First, Rishi Sunak, the prime minister, and Jeremy Hunt, the chancellor, are still picking up the pieces from their disastrous inheritance. To regain credibility, they have had to pursue a much more restrictive policy than would have been the case had Liz Truss never become premier. At the same time, the Bank of England will have to keep interest rates higher for longer, having kept policy too loose in 2021. Macroeconomic policy will hold back growth in the short run. But that’s a price worth paying for restoring stability.
Second, there was a perfectly respectable political case for Brexit. And many of Britain’s problems predate its departure from the EU. But the evidence that Brexit is a drag on economic performance is compelling. Britain’s trade is growing more slowly than it did in the past. Inward investment is lower now that the UK is no longer a gateway to the single market. In a protectionist world dominated by large trading blocs Britain finds itself isolated. The tide of competition, which was a central driver of British productivity growth in the 1990s and 2000s, has receded.
Third, the UK has an inefficient and underpaid public sector. The government’s solution has been to use inflation to impose the biggest cuts in real wages in generations. History suggest this policy is unsustainable.
Finally, the economy is suffering from chronic under-investment, both in the private and public sectors. Infrastructure policy has been driven by prestige projects rather than a hard-headed focus on which ones might yield the biggest economic return. Lack of house building and poor land use remain major barriers to growth. Every government promises planning reform; every government backs off.
But all is not lost. The pendulum has begun to swing. The Sunak government is showing signs of wanting to tackle problems rather than to deny their existence, notably by making the NHS one of its “five priorities”. A re-energised Labour party is waiting in the wings.
Positive noises are also emerging from the negotiations on the Northern Ireland Protocol. If the government can finally get Brexit done, it can begin to focus on how Britain co-operates with the EU. This will be a slow process. But the country will find a new equilibrium consistent with the wishes of the electorate to make it easier to do business with our main trading partner.
Next, it needs to create an environment that encourages investment and innovation.
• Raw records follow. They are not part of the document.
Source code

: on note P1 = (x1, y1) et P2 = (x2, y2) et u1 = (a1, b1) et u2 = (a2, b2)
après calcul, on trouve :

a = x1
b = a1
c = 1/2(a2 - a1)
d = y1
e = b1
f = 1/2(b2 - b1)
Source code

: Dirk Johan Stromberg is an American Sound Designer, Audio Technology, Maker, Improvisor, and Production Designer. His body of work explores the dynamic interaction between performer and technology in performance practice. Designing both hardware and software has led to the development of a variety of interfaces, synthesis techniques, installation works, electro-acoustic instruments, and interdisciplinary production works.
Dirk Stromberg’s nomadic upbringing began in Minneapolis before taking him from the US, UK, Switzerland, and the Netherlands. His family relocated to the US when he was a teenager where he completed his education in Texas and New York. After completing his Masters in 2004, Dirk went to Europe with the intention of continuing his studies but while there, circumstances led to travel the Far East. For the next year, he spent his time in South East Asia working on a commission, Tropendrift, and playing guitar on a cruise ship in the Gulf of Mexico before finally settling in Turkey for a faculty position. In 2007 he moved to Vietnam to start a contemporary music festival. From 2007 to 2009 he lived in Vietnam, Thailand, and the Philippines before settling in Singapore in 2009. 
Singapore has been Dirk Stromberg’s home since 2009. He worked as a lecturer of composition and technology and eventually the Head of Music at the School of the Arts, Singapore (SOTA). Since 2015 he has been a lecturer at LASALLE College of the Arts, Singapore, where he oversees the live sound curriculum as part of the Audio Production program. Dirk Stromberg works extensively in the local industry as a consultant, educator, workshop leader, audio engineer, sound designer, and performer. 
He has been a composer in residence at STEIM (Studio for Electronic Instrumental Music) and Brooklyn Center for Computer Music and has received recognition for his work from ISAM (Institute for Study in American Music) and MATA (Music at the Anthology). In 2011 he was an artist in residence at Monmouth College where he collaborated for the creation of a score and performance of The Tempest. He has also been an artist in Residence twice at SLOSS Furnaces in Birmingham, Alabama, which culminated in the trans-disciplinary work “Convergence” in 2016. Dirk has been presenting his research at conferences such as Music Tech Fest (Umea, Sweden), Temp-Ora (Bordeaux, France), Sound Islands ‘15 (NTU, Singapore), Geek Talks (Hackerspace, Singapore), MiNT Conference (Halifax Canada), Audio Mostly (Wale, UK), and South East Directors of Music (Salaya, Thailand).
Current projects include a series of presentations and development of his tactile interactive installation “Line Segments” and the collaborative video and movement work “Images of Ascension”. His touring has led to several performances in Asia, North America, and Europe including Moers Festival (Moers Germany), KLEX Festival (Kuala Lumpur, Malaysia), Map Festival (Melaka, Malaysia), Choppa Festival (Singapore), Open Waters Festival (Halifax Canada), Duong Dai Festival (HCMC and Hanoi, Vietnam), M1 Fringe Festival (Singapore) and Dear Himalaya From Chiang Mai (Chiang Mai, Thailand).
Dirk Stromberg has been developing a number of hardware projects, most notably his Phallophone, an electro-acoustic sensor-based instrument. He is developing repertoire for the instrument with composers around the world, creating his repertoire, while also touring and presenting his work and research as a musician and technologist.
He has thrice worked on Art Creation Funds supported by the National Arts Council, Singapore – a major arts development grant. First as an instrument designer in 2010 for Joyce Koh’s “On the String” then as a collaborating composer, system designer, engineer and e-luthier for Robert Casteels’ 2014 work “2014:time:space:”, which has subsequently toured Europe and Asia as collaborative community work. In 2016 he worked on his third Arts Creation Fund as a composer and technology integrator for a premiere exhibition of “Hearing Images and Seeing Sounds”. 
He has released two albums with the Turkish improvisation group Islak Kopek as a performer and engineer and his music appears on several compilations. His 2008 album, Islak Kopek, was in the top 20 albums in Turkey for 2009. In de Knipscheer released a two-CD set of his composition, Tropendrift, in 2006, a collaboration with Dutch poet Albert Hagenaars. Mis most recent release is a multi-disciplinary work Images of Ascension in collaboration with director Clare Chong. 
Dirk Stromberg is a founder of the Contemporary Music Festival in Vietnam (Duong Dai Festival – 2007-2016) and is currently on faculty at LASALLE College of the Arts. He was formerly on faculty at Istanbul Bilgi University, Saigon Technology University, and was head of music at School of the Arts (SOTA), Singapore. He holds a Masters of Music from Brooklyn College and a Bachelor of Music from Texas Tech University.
Macroeconomic stability should help, as would a supportive tax regime. Public investment needs to be focused on maximising returns. At some point, a government will create a better planning system and more efficient taxes on property. But above all ministers need to prioritise skills, now that we no longer rely on the central European taxpayer to train our workforce.
Sooner rather than later the government needs to accept that it can’t cut wages in the public sector year after year. But the quid pro quo needs to be a renewed focus on reform and productivity. The obvious starting point is the NHS.
The country needs an honest conversation about what an ageing population and a more dangerous world means for taxation. Simply raising the age of eligibility for the state pension is not enough. Sunak missed a trick when he repealed the health and social care levy. He should resist backbench Tory calls for pre-election tax cuts the country can’t afford.
For much of the last 40 years, the British economy outperformed those of our near neighbours. If the nation grasps the nettle of sensible structural reform, there is every reason it can do so again.